Last time, after describing hearsay evidence, I told you that today’s post would tell the story of how inadmissible hearsay evidence convicted a United States Senator and ended his career.

The Senator was Ted Stevens of Alaska. The six-term Republican senator was a Washington D.C. powerhouse when he was indicted in 2008 for failing to report gifts as required by federal law. Stevens accepted more than $250,000 of work on his Alaska home from a friend and did not pay for the work. Even though the friend, Bill Allen, had received millions of dollars of federal government work while Stevens was chairman of the Senate Appropriations Committee, Stevens was not accused of accepting the work as a bribe. He was charged merely with failing to report the work on his Alaskan house as a gift, a less serious crime, but a crime nonetheless.

The case turned on a single piece of evidence, a note that Senator Stevens had written his friend Bill Allen. The note read,

Dear Bill,

Thanks for all the work on the chalet. You owe me a bill – remember Torricelli, my friend. Friendship is one thing – compliance with these ethics rules entirely different. I asked Bob P to talk to you about this so don’t get P.O.’ed at him – it just has to be done right.

(Torricelli was the N.J. Senator forced from office for accepting gifts. “Bob P” was a mutual friend of Stevens and Allen whose full name is Bob Persons.)

Stevens' Alaskan Home (Photo Donated to Public Domain by "Kandorwriter")

Stevens’ lawyer – more about him later – wanted that letter in evidence because it tends to prove that Stevens did not intend to commit the crime, he just forgot that Allen never sent him a bill. (I know. It seems hard to forget that you’ve had a quarter of a million dollars of work done on your house and that you haven’t paid for it, but we’re not United States Senators.) So Stevens’ lawyer starts out wanting to get that letter into evidence. (For those of you who are thinking: “Wait a minute. Isn’t that letter itself hearsay? Kudos. But that is not the piece of evidence we’re concerned with right now. The letter was admitted into evidence by the Government, so Stevens’ lawyer was spared the necessity of arguing to the contrary.)

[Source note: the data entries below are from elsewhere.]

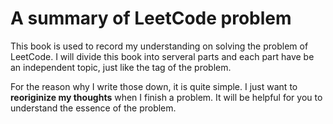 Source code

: # A summary of LeetCode problem

This book is used to record my understanding on solving the problem of LeetCode. I will divide this book into serveral parts and each part have be an independent topic, just like the tag of the problem.  

For the reason why I write those down, it is quite simple. I just want to **reoriginize my thoughts** when I finish a problem. It will be helpful for you to understand the essence of the problem.

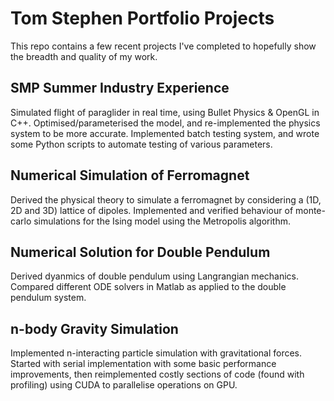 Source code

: # Tom Stephen Portfolio Projects

This repo contains a few recent projects I've completed to hopefully show the breadth and quality of my work.

## SMP Summer Industry Experience
Simulated flight of paraglider in real time, using Bullet Physics & OpenGL in C++. Optimised/parameterised the model, and re-implemented the physics system to be more accurate. Implemented batch testing system, and wrote some Python scripts to automate testing of various parameters.

## Numerical Simulation of Ferromagnet
Derived the physical theory to simulate a ferromagnet by considering a (1D, 2D and 3D) lattice of dipoles. Implemented and verified behaviour of monte-carlo simulations for the Ising model using the Metropolis algorithm.

## Numerical Solution for Double Pendulum
Derived dyanmics of double pendulum using Langrangian mechanics. Compared different ODE solvers in Matlab as applied to the double pendulum system.

## n-body Gravity Simulation
Implemented n-interacting particle simulation with gravitational forces. Started with serial implementation with some basic performance improvements, then reimplemented costly sections of code (found with profiling) using CUDA to parallelise operations on GPU.
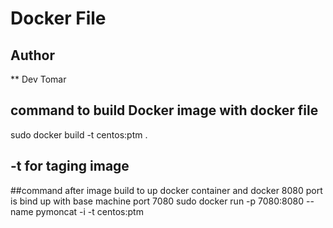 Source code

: # Docker File


## Author
 ** Dev Tomar

## command to build Docker image with docker file 

sudo docker build -t centos:ptm .

## -t for taging image 

##command after image build to up docker container  and docker 8080 port is bind up with base machine port 7080
sudo docker run -p 7080:8080 --name pymoncat -i -t centos:ptm 
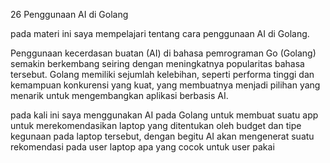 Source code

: 26 Penggunaan AI di Golang

pada materi ini saya mempelajari tentang cara penggunaan AI di Golang.

Penggunaan kecerdasan buatan (AI) di bahasa pemrograman Go (Golang) semakin berkembang seiring dengan meningkatnya popularitas bahasa tersebut. Golang memiliki sejumlah kelebihan, seperti performa tinggi dan kemampuan konkurensi yang kuat, yang membuatnya menjadi pilihan yang menarik untuk mengembangkan aplikasi berbasis AI.

pada kali ini saya menggunakan AI pada Golang untuk membuat suatu app untuk merekomendasikan laptop yang ditentukan oleh budget dan tipe kegunaan pada laptop tersebut, dengan begitu AI akan mengenerat suatu rekomendasi pada user laptop apa yang cocok untuk user pakai

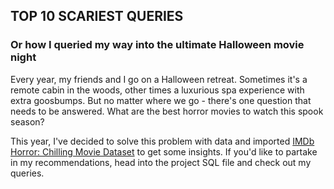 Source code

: ## TOP 10 SCARIEST QUERIES
### Or how I queried my way into the ultimate Halloween movie night

Every year, my friends and I go on a Halloween retreat. Sometimes it's a remote cabin in the woods, other times a luxurious spa experience with extra goosbumps. But no matter where we go - there's one question that needs to be answered. What are the best horror movies to watch this spook season?

This year, I've decided to solve this problem with data and imported [IMDb Horror: Chilling Movie Dataset](https://www.kaggle.com/datasets/shreyanshverma27/imdb-horror-chilling-movie-dataset/data) to get some insights. If you'd like to partake in my recommendations, head into the project SQL file and check out my queries.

And now we come to the interesting part. Another piece of hearsay and one that could destroy the usefulness of the letter Stevens wrote requesting a bill for the work. The Government called Bill Allen to testify. Remember that Stevens’ letter said that Bill Persons was going to talk to Allen about the bill. Here is the testimony from Allen in response to questions asked him by the Government’s lawyer:

Q: Did you send Senator Stevens a bill or an invoice after you received the note from him?

A: No.

Q: Mr. Allen, do you remember having a conversation with Mr. Persons after you got the note from Senator Stevens?

A: Yes.

Q: What did Mr. Persons tell you?

A: He said oh, Bill, don’t worry about getting a bill. He said, Ted is just covering his ass.

Boom! Lightning strikes Senator Stevens. The letter that was to save him now looks like part of an illegal scheme.

We’ll skip, for the moment, what Stevens’ lawyer was doing during that exchange and examine the answer to see if it is hearsay. Whose statement is it? Mr. Persons. Is Mr. Persons on the witness stand? No, it’s Bill Allen. Was Persons’ statement made outside the courtroom? Yes. What does the statement say? It says that Senator Stevens doesn’t really expect to pay for the work; that he knows it’s a gift. What is the statement offered to prove? That Stevens expects no bill. Hearsay? Yes! It is an out-of-court statement offered to prove exactly what it says.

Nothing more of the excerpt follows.